Hungary-Ukraine clash is an ethnic ‘bomb’ ready to explode

There is a ticking time bomb ready to explode in Eastern Europe, and the other European countries (as well as the European press) seem eager to remain blissfully unaware. I’m talking about the underground conflict between Viktor Orbán’s Hungary and Petr Poroshenko’s Ukraine. The relations between the two countries suddenly took a turn for the worse in 2017, following the decision by the Kiev government to limit the teaching of the languages ​​belonging to the country’s minorities in state schools.

The initiative was aimed primarily at the ethnic Russian populations in Eastern Ukraine, but ended up also affecting the minorities of the western regions, particularly those ethnically Romanian, Polish and Hungarian.

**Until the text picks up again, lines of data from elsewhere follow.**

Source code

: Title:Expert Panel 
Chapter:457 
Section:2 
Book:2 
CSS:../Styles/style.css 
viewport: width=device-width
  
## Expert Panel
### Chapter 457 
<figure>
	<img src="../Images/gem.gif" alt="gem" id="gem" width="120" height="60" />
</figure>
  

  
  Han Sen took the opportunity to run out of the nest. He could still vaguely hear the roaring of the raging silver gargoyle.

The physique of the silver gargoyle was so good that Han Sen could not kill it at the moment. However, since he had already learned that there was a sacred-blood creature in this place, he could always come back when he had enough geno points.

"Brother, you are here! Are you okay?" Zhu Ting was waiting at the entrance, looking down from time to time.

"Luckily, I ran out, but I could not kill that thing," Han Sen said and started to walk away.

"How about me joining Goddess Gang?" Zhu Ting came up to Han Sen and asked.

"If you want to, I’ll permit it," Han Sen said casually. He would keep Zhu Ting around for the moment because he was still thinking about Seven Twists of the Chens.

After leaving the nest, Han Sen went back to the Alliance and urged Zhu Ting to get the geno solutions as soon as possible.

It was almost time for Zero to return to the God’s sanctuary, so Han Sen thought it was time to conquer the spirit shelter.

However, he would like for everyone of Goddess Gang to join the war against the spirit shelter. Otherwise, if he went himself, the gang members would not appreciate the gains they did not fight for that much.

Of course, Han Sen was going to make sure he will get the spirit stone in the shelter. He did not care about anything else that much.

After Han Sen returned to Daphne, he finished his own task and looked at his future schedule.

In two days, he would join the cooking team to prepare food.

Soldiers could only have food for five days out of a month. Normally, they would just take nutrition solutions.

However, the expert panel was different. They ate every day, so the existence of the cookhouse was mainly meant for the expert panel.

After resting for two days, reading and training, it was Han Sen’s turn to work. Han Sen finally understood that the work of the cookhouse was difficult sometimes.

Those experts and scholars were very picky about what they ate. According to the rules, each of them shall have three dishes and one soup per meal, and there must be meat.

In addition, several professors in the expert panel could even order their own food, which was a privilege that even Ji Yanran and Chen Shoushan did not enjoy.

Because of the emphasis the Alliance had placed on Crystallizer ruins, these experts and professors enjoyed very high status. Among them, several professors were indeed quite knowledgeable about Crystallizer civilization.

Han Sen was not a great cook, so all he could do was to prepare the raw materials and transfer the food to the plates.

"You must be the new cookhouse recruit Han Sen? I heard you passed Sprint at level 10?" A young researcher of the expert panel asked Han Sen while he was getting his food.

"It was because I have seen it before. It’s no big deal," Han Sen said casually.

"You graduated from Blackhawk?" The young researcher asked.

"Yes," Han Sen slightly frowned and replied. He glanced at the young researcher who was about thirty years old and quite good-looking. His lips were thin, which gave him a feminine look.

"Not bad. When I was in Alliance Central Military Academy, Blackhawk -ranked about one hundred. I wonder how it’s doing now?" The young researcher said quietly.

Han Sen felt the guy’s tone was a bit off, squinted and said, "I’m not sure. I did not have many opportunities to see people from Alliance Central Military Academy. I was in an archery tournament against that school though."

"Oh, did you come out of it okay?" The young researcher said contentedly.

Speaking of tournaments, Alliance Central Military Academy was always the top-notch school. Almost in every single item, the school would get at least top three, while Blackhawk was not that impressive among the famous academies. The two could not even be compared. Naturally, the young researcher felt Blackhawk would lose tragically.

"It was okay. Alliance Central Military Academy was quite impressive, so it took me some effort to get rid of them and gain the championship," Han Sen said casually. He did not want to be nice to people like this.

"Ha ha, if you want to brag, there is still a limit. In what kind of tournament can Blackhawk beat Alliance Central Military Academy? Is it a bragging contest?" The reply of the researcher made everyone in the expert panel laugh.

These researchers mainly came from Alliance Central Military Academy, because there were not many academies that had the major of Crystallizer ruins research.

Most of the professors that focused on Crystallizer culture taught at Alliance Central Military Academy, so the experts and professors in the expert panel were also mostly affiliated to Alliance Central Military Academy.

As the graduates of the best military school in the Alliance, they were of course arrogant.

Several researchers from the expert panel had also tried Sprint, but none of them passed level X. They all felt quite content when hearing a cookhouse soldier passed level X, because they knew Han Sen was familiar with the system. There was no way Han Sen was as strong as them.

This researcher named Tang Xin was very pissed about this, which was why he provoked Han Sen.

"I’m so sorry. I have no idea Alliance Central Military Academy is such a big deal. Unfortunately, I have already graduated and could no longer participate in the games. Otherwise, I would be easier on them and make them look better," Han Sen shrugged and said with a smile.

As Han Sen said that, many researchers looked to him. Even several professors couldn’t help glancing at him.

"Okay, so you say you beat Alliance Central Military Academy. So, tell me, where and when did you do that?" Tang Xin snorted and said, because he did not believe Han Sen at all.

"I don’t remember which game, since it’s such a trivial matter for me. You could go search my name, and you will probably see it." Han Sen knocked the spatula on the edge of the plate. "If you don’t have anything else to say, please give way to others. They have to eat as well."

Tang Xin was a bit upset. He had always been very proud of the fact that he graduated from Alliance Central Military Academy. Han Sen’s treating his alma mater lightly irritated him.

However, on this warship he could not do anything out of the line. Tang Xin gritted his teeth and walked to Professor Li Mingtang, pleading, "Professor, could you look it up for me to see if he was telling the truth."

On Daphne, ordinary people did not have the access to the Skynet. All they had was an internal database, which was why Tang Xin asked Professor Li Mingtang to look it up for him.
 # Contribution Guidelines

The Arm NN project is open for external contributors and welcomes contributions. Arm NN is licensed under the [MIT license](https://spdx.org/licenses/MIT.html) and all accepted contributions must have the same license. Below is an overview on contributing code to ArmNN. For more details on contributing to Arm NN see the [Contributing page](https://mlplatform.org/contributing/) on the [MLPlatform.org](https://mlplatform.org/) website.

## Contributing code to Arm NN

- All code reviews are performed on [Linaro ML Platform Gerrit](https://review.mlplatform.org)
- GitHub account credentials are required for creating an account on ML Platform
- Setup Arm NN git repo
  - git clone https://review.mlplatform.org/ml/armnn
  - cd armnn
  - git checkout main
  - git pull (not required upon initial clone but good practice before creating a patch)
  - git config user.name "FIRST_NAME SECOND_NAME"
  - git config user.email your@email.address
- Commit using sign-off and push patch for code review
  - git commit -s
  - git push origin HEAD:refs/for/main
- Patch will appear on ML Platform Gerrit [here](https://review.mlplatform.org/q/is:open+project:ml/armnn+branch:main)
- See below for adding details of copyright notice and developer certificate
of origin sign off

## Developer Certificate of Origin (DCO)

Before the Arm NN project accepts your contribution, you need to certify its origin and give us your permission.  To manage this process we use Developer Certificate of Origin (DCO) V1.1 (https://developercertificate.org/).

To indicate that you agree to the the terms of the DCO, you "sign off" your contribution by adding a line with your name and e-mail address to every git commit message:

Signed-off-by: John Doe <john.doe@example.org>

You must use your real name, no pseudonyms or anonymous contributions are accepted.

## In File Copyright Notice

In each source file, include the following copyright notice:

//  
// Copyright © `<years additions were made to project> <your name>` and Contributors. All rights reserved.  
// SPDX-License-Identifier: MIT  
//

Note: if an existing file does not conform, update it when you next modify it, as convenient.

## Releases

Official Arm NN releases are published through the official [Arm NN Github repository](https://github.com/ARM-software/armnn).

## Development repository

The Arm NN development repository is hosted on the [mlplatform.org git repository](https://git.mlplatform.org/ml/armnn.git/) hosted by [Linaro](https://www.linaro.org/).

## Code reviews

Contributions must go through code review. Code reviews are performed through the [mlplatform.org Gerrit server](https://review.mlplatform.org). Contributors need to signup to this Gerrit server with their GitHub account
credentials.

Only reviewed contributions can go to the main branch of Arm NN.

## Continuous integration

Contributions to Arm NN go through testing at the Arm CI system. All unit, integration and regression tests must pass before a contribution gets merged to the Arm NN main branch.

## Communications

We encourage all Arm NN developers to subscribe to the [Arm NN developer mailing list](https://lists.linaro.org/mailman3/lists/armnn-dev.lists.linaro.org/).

While the objections from Bucharest and Warsaw have so far been limited to diplomatic channels, relations between Budapest and Kiev have reached the breaking point. This spring, the Hungarian representatives in Brussels said that the country would veto the entry of Ukraine into the EU and NATO until it respects “civil and human rights”: a very striking position coming from a country that is certainly not a standard bearer of civil liberties, much like Ukraine itself.

The dispute over Transcarpathia (a region which is part of Ukraine but inhabited by over 150,000 people of Hungarian origin, incorporated into the Soviet Union at the end of World War II) is transforming more and more every day into an outright clash between two hyper-nationalist and reactionary countries, demonstrating that the only thing really uniting “sovereignisms” is a shared phobia of Europe.

The Hungarian government has also decided to recognize Hungarian citizenship to all Ukrainian citizens of Hungarian ethnic origin who request it. This provision will allow those who apply to become citizens of the European Union the ability to move freely around Europe. In September, following a scandal involving Hungarian passports awarded to Ukrainian citizens at the Hungarian consulate in the city of Berehovo (while Ukrainian law bans double citizenship), Kiev expelled the Hungarian consul in Berehove and declared him “persona non grata,” while Budapest retaliated in kind.

On Oct. 3, Ukrainian Foreign Minister Pavel Klimkin after a fruitless meeting in New York with his Hungarian counterpart Péter Szijjártó, accused Orbán of preparing for the annexation of Transcarpathia and called Budapest an “aggressor country,” words that he had previously reserved for Russia alone. In Kiev, there are fears that a process of balkanization of the country is starting under the aegis of Putin and Orbán. These two suddenly became allies in 2015, after Russia decided to give a 50 percent discount for the Hungarian gas and oil bill; today, they might be planning to catch the Slavic country between them in a vise.

According to political analyst Olga Rykova, “Orbán is saying that Ukraine will not become a member of the EU and NATO because Russia will not allow it. But this is not something he is doing without getting anything in return, given the secret investments that are coming into Hungary from Russian oligarchic circles. And it doesn’t matter what pretexts they give in Budapest: this policy is advantageous for them, just as it is for the Kremlin.”

Kiev could indeed lose the Transcarpathia region in the future, according to Georgy Tuka, deputy head in charge of issues of Ukrainian occupied territories, in an interview with the Ukrainian portal Observer: “Unlike the Crimea and the Donbass, we have not lost Transcarpathia yet, but I totally agree that we are losing it, because there is no central government policy,” Tuka accused.

The Ukrainian side is also accusing the Hungarian Joint Chiefs of Staff of having amassed troops at the border, waiting to find a pretext to intervene and provoke a conflict. Hungary rejects this accusation, instead accusing Ukrainian extreme right-wing nationalists of being involved in guerrilla actions in Transcarpathia using hand grenades and Molotov cocktails.